**GOAL OF THE EXERCISE**
Please write out exactly the lines of the data below from the line holding "ngưỡng thay đổi." through the line holding "### 22. **/alert_indicator", and leave out the rest.

INPUT Block Start

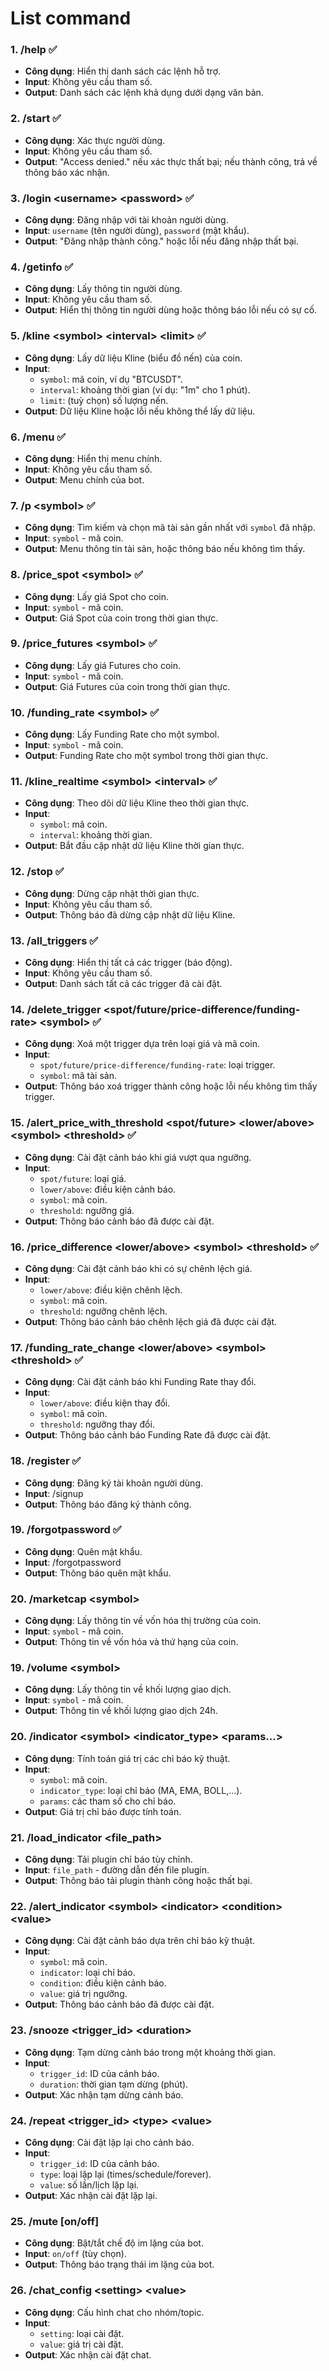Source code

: # List command

### 1. **/help** ✅
   - **Công dụng**: Hiển thị danh sách các lệnh hỗ trợ.
   - **Input**: Không yêu cầu tham số.
   - **Output**: Danh sách các lệnh khả dụng dưới dạng văn bản.

### 2. **/start** ✅
   - **Công dụng**: Xác thực người dùng.
   - **Input**: Không yêu cầu tham số.
   - **Output**: "Access denied." nếu xác thực thất bại; nếu thành công, trả về thông báo xác nhận.

### 3. **/login &lt;username&gt; &lt;password&gt;** ✅   
   - **Công dụng**: Đăng nhập với tài khoản người dùng.
   - **Input**: `username` (tên người dùng), `password` (mật khẩu).
   - **Output**: "Đăng nhập thành công." hoặc lỗi nếu đăng nhập thất bại.

### 4. **/getinfo** ✅
   - **Công dụng**: Lấy thông tin người dùng.
   - **Input**: Không yêu cầu tham số.
   - **Output**: Hiển thị thông tin người dùng hoặc thông báo lỗi nếu có sự cố.

### 5. **/kline &lt;symbol&gt; &lt;interval&gt; &lt;limit&gt;** ✅
   - **Công dụng**: Lấy dữ liệu Kline (biểu đồ nến) của coin.
   - **Input**:
     - `symbol`: mã coin, ví dụ "BTCUSDT".
     - `interval`: khoảng thời gian (ví dụ: "1m" cho 1 phút).
     - `limit`: (tuỳ chọn) số lượng nến.
   - **Output**: Dữ liệu Kline hoặc lỗi nếu không thể lấy dữ liệu.

### 6. **/menu** ✅  
   - **Công dụng**: Hiển thị menu chính.
   - **Input**: Không yêu cầu tham số.
   - **Output**: Menu chính của bot.

### 7. **/p &lt;symbol&gt;** ✅
   - **Công dụng**: Tìm kiếm và chọn mã tài sản gần nhất với `symbol` đã nhập.
   - **Input**: `symbol` - mã coin.
   - **Output**: Menu thông tin tài sản, hoặc thông báo nếu không tìm thấy.

### 8. **/price_spot &lt;symbol&gt;** ✅
   - **Công dụng**: Lấy giá Spot cho coin.
   - **Input**: `symbol` - mã coin.
   - **Output**: Giá Spot của coin trong thời gian thực.

### 9. **/price_futures &lt;symbol&gt;** ✅
   - **Công dụng**: Lấy giá Futures cho coin.
   - **Input**: `symbol` - mã coin.
   - **Output**: Giá Futures của coin trong thời gian thực.

### 10. **/funding_rate &lt;symbol&gt;** ✅
   - **Công dụng**: Lấy Funding Rate cho một symbol.
   - **Input**: `symbol` - mã coin.
   - **Output**: Funding Rate cho một symbol trong thời gian thực.

### 11. **/kline_realtime &lt;symbol&gt; &lt;interval&gt;** ✅
   - **Công dụng**: Theo dõi dữ liệu Kline theo thời gian thực.
   - **Input**:
     - `symbol`: mã coin.
     - `interval`: khoảng thời gian.
   - **Output**: Bắt đầu cập nhật dữ liệu Kline thời gian thực.

### 12. **/stop** ✅
   - **Công dụng**: Dừng cập nhật thời gian thực.
   - **Input**: Không yêu cầu tham số.
   - **Output**: Thông báo đã dừng cập nhật dữ liệu Kline.

### 13. **/all_triggers** ✅
   - **Công dụng**: Hiển thị tất cả các trigger (báo động).
   - **Input**: Không yêu cầu tham số.
   - **Output**: Danh sách tất cả các trigger đã cài đặt.

### 14. **/delete_trigger &lt;spot/future/price-difference/funding-rate&gt; &lt;symbol&gt;** ✅
   - **Công dụng**: Xoá một trigger dựa trên loại giá và mã coin.
   - **Input**:
     - `spot/future/price-difference/funding-rate`: loại trigger.
     - `symbol`: mã tài sản.
   - **Output**: Thông báo xoá trigger thành công hoặc lỗi nếu không tìm thấy trigger.

### 15. **/alert_price_with_threshold &lt;spot/future&gt; &lt;lower/above&gt; &lt;symbol&gt; &lt;threshold&gt;** ✅
   - **Công dụng**: Cài đặt cảnh báo khi giá vượt qua ngưỡng.
   - **Input**:
     - `spot/future`: loại giá.
     - `lower/above`: điều kiện cảnh báo.
     - `symbol`: mã coin.
     - `threshold`: ngưỡng giá.
   - **Output**: Thông báo cảnh báo đã được cài đặt.

### 16. **/price_difference &lt;lower/above&gt; &lt;symbol&gt; &lt;threshold&gt;** ✅
   - **Công dụng**: Cài đặt cảnh báo khi có sự chênh lệch giá.
   - **Input**:
     - `lower/above`: điều kiện chênh lệch.
     - `symbol`: mã coin.
     - `threshold`: ngưỡng chênh lệch.
   - **Output**: Thông báo cảnh báo chênh lệch giá đã được cài đặt.

### 17. **/funding_rate_change &lt;lower/above&gt; &lt;symbol&gt; &lt;threshold&gt;** ✅
   - **Công dụng**: Cài đặt cảnh báo khi Funding Rate thay đổi.
   - **Input**:
     - `lower/above`: điều kiện thay đổi.
     - `symbol`: mã coin.
     - `threshold`: ngưỡng thay đổi.
   - **Output**: Thông báo cảnh báo Funding Rate đã được cài đặt.

### 18. **/register** ✅
   - **Công dụng**: Đăng ký tài khoản người dùng.
   - **Input**: /signup <email> <name> <username> <password>
   - **Output**: Thông báo đăng ký thành công.

### 19. **/forgotpassword** ✅
   - **Công dụng**: Quên mật khẩu.
   - **Input**: /forgotpassword <username>
   - **Output**: Thông báo quên mật khẩu.

### 20. **/marketcap &lt;symbol&gt;**
   - **Công dụng**: Lấy thông tin về vốn hóa thị trường của coin.
   - **Input**: `symbol` - mã coin.
   - **Output**: Thông tin về vốn hóa và thứ hạng của coin.

### 19. **/volume &lt;symbol&gt;**
   - **Công dụng**: Lấy thông tin về khối lượng giao dịch.
   - **Input**: `symbol` - mã coin.
   - **Output**: Thông tin về khối lượng giao dịch 24h.

### 20. **/indicator &lt;symbol&gt; &lt;indicator_type&gt; &lt;params...&gt;**
   - **Công dụng**: Tính toán giá trị các chỉ báo kỹ thuật.
   - **Input**:
     - `symbol`: mã coin.
     - `indicator_type`: loại chỉ báo (MA, EMA, BOLL,...).
     - `params`: các tham số cho chỉ báo.
   - **Output**: Giá trị chỉ báo được tính toán.

### 21. **/load_indicator &lt;file_path&gt;**
   - **Công dụng**: Tải plugin chỉ báo tùy chỉnh.
   - **Input**: `file_path` - đường dẫn đến file plugin.
   - **Output**: Thông báo tải plugin thành công hoặc thất bại.

### 22. **/alert_indicator &lt;symbol&gt; &lt;indicator&gt; &lt;condition&gt; &lt;value&gt;**
   - **Công dụng**: Cài đặt cảnh báo dựa trên chỉ báo kỹ thuật.
   - **Input**:
     - `symbol`: mã coin.
     - `indicator`: loại chỉ báo.
     - `condition`: điều kiện cảnh báo.
     - `value`: giá trị ngưỡng.
   - **Output**: Thông báo cảnh báo đã được cài đặt.

### 23. **/snooze &lt;trigger_id&gt; &lt;duration&gt;**
   - **Công dụng**: Tạm dừng cảnh báo trong một khoảng thời gian.
   - **Input**:
     - `trigger_id`: ID của cảnh báo.
     - `duration`: thời gian tạm dừng (phút).
   - **Output**: Xác nhận tạm dừng cảnh báo.

### 24. **/repeat &lt;trigger_id&gt; &lt;type&gt; &lt;value&gt;**
   - **Công dụng**: Cài đặt lặp lại cho cảnh báo.
   - **Input**:
     - `trigger_id`: ID của cảnh báo.
     - `type`: loại lặp lại (times/schedule/forever).
     - `value`: số lần/lịch lặp lại.
   - **Output**: Xác nhận cài đặt lặp lại.

### 25. **/mute [on/off]**
   - **Công dụng**: Bật/tắt chế độ im lặng của bot.
   - **Input**: `on/off` (tùy chọn).
   - **Output**: Thông báo trạng thái im lặng của bot.

### 26. **/chat_config &lt;setting&gt; &lt;value&gt;**
   - **Công dụng**: Cấu hình chat cho nhóm/topic.
   - **Input**:
     - `setting`: loại cài đặt.
     - `value`: giá trị cài đặt.
   - **Output**: Xác nhận cài đặt chat.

INPUT Block End

**RESPONSE TO THE TASK**
     - `threshold`: ngưỡng thay đổi.
   - **Output**: Thông báo cảnh báo Funding Rate đã được cài đặt.

### 18. **/register** ✅
   - **Công dụng**: Đăng ký tài khoản người dùng.
   - **Input**: /signup <email> <name> <username> <password>
   - **Output**: Thông báo đăng ký thành công.

### 19. **/forgotpassword** ✅
   - **Công dụng**: Quên mật khẩu.
   - **Input**: /forgotpassword <username>
   - **Output**: Thông báo quên mật khẩu.

### 20. **/marketcap &lt;symbol&gt;**
   - **Công dụng**: Lấy thông tin về vốn hóa thị trường của coin.
   - **Input**: `symbol` - mã coin.
   - **Output**: Thông tin về vốn hóa và thứ hạng của coin.

### 19. **/volume &lt;symbol&gt;**
   - **Công dụng**: Lấy thông tin về khối lượng giao dịch.
   - **Input**: `symbol` - mã coin.
   - **Output**: Thông tin về khối lượng giao dịch 24h.

### 20. **/indicator &lt;symbol&gt; &lt;indicator_type&gt; &lt;params...&gt;**
   - **Công dụng**: Tính toán giá trị các chỉ báo kỹ thuật.
   - **Input**:
     - `symbol`: mã coin.
     - `indicator_type`: loại chỉ báo (MA, EMA, BOLL,...).
     - `params`: các tham số cho chỉ báo.
   - **Output**: Giá trị chỉ báo được tính toán.

### 21. **/load_indicator &lt;file_path&gt;**
   - **Công dụng**: Tải plugin chỉ báo tùy chỉnh.
   - **Input**: `file_path` - đường dẫn đến file plugin.
   - **Output**: Thông báo tải plugin thành công hoặc thất bại.

### 22. **/alert_indicator &lt;symbol&gt; &lt;indicator&gt; &lt;condition&gt; &lt;value&gt;**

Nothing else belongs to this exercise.